DATA EXTRACTS START

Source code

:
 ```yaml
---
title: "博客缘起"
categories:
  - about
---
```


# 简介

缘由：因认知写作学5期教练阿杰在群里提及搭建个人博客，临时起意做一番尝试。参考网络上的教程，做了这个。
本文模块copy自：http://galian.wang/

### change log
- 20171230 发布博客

DATA EXTRACTS END
DATA EXTRACTS START

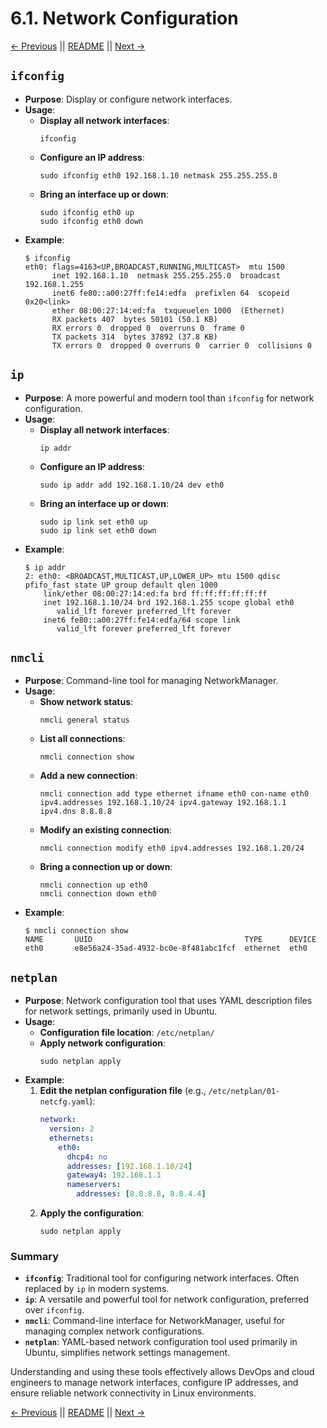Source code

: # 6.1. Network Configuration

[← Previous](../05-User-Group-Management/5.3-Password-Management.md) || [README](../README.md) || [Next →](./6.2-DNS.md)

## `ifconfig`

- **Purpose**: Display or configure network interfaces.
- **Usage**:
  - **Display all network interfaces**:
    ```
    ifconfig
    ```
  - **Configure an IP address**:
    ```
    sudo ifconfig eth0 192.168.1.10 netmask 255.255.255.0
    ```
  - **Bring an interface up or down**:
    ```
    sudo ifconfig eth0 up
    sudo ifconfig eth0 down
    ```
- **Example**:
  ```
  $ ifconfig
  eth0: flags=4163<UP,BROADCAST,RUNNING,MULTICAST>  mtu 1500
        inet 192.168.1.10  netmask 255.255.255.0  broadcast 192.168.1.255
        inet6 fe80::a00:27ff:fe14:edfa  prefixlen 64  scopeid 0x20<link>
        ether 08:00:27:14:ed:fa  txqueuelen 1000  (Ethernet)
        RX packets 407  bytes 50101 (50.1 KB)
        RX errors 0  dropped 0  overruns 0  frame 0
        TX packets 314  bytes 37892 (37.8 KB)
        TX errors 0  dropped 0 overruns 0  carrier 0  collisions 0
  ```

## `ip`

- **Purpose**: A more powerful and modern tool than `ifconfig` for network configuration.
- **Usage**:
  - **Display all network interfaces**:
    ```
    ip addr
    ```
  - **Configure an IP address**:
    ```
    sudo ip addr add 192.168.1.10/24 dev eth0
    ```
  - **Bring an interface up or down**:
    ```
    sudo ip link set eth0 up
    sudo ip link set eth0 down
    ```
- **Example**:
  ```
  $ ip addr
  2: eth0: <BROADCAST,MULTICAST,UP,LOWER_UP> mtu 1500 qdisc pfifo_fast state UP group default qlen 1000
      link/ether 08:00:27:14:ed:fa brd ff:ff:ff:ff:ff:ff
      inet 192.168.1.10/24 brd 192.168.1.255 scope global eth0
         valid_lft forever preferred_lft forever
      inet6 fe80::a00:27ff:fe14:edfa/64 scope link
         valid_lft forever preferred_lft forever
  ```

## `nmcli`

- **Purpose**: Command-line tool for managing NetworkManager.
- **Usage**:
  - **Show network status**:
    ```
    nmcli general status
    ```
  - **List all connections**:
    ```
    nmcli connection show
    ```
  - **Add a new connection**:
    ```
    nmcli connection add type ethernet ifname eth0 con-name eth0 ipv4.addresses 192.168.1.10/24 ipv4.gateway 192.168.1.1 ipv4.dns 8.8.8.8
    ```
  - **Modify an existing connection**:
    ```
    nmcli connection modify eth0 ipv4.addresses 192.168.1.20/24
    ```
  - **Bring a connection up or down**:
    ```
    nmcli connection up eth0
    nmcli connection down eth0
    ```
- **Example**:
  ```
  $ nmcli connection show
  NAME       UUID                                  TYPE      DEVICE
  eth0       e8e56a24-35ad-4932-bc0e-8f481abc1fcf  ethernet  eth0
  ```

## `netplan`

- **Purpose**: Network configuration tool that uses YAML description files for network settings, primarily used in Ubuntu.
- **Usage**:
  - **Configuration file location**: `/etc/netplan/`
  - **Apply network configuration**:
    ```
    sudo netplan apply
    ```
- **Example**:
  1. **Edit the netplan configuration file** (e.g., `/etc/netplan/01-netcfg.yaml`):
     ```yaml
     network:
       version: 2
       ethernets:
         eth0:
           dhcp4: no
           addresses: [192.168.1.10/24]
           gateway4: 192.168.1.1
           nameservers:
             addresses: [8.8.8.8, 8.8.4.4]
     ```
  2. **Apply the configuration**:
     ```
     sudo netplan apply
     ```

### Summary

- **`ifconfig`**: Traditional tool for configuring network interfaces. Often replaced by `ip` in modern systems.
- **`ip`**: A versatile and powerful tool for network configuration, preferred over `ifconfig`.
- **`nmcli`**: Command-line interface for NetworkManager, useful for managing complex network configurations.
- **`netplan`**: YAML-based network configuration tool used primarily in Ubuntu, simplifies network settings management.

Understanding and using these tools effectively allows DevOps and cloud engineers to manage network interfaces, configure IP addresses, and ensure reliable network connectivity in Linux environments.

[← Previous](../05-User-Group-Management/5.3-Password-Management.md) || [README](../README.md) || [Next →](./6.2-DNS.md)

DATA EXTRACTS END

_THE TASK:_ Using the entries above, return exactly the lines from the line with "缘由：因认知写作学5期教练阿" to the line with "- 20171230 发布博客", counting both of those lines.

_TASK RESULT:_
缘由：因认知写作学5期教练阿杰在群里提及搭建个人博客，临时起意做一番尝试。参考网络上的教程，做了这个。
本文模块copy自：http://galian.wang/

### change log
- 20171230 发布博客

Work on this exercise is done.